§ Activity:
Write out the records that appear below, verbatim and complete, but without pictures.

§ Document images with source code:
────────

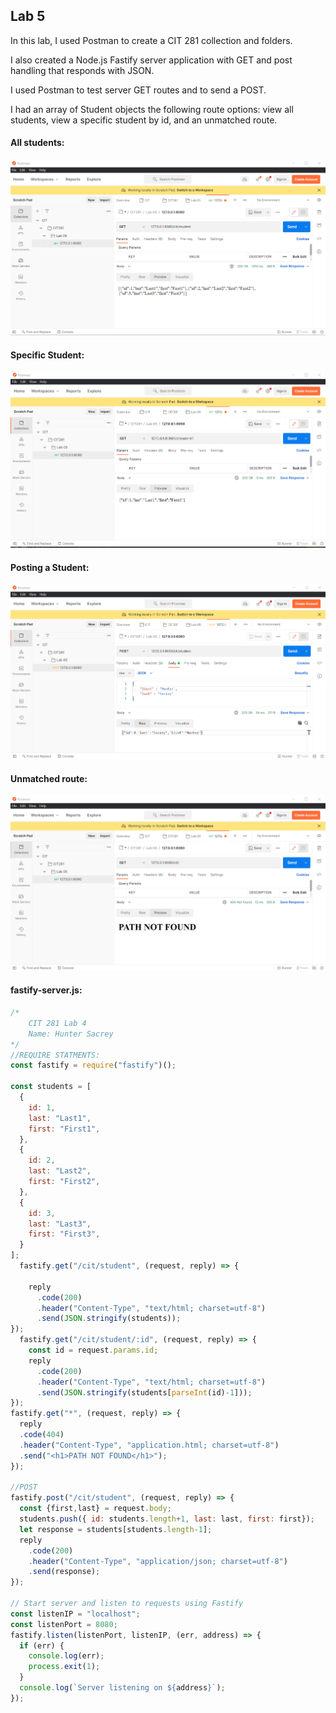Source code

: ## Lab 5

In this lab, I used Postman to create a CIT 281 collection and folders.

I also created a Node.js Fastify server application with GET and post handling that responds with JSON.

I used Postman to test server GET routes and to send a POST.

I had an array of Student objects the following route options: view all students, view a specific student by id, and an unmatched route.

#### All students:
![all students](AllStudents.png)

#### Specific Student:
![one student](SingleStudent.png)

#### Posting a Student:
![student post](StudentPost.png)

#### Unmatched route:
![unmatched](Unmatched.png)

#### fastify-server.js:
```javascript
/*
    CIT 281 Lab 4
    Name: Hunter Sacrey
*/
//REQUIRE STATMENTS:
const fastify = require("fastify")();

const students = [
  {
    id: 1,
    last: "Last1",
    first: "First1",
  },
  {
    id: 2,
    last: "Last2",
    first: "First2",
  },
  {
    id: 3,
    last: "Last3",
    first: "First3",
  }
];
  fastify.get("/cit/student", (request, reply) => {

    reply
      .code(200)
      .header("Content-Type", "text/html; charset=utf-8")
      .send(JSON.stringify(students));
});
  fastify.get("/cit/student/:id", (request, reply) => {
    const id = request.params.id;
    reply
      .code(200)
      .header("Content-Type", "text/html; charset=utf-8")
      .send(JSON.stringify(students[parseInt(id)-1]));
});
fastify.get("*", (request, reply) => {
  reply
  .code(404)
  .header("Content-Type", "application.html; charset=utf-8")
  .send("<h1>PATH NOT FOUND</h1>");
});

//POST
fastify.post("/cit/student", (request, reply) => {
  const {first,last} = request.body;
  students.push({ id: students.length+1, last: last, first: first});
  let response = students[students.length-1];
  reply
    .code(200)
    .header("Content-Type", "application/json; charset=utf-8")
    .send(response);
});

// Start server and listen to requests using Fastify
const listenIP = "localhost";
const listenPort = 8080;
fastify.listen(listenPort, listenIP, (err, address) => {
  if (err) {
    console.log(err);
    process.exit(1);
  }
  console.log(`Server listening on ${address}`);
});
```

────────

§ Task response:
Source code

: ## Lab 5

In this lab, I used Postman to create a CIT 281 collection and folders.

I also created a Node.js Fastify server application with GET and post handling that responds with JSON.

I used Postman to test server GET routes and to send a POST.

I had an array of Student objects the following route options: view all students, view a specific student by id, and an unmatched route.

#### All students:
![all students](AllStudents.png)

#### Specific Student:
![one student](SingleStudent.png)

#### Posting a Student:
![student post](StudentPost.png)

#### Unmatched route:
![unmatched](Unmatched.png)

#### fastify-server.js:
```javascript
/*
    CIT 281 Lab 4
    Name: Hunter Sacrey
*/
//REQUIRE STATMENTS:
const fastify = require("fastify")();

const students = [
  {
    id: 1,
    last: "Last1",
    first: "First1",
  },
  {
    id: 2,
    last: "Last2",
    first: "First2",
  },
  {
    id: 3,
    last: "Last3",
    first: "First3",
  }
];
  fastify.get("/cit/student", (request, reply) => {

    reply
      .code(200)
      .header("Content-Type", "text/html; charset=utf-8")
      .send(JSON.stringify(students));
});
  fastify.get("/cit/student/:id", (request, reply) => {
    const id = request.params.id;
    reply
      .code(200)
      .header("Content-Type", "text/html; charset=utf-8")
      .send(JSON.stringify(students[parseInt(id)-1]));
});
fastify.get("*", (request, reply) => {
  reply
  .code(404)
  .header("Content-Type", "application.html; charset=utf-8")
  .send("<h1>PATH NOT FOUND</h1>");
});

//POST
fastify.post("/cit/student", (request, reply) => {
  const {first,last} = request.body;
  students.push({ id: students.length+1, last: last, first: first});
  let response = students[students.length-1];
  reply
    .code(200)
    .header("Content-Type", "application/json; charset=utf-8")
    .send(response);
});

// Start server and listen to requests using Fastify
const listenIP = "localhost";
const listenPort = 8080;
fastify.listen(listenPort, listenIP, (err, address) => {
  if (err) {
    console.log(err);
    process.exit(1);
  }
  console.log(`Server listening on ${address}`);
});
```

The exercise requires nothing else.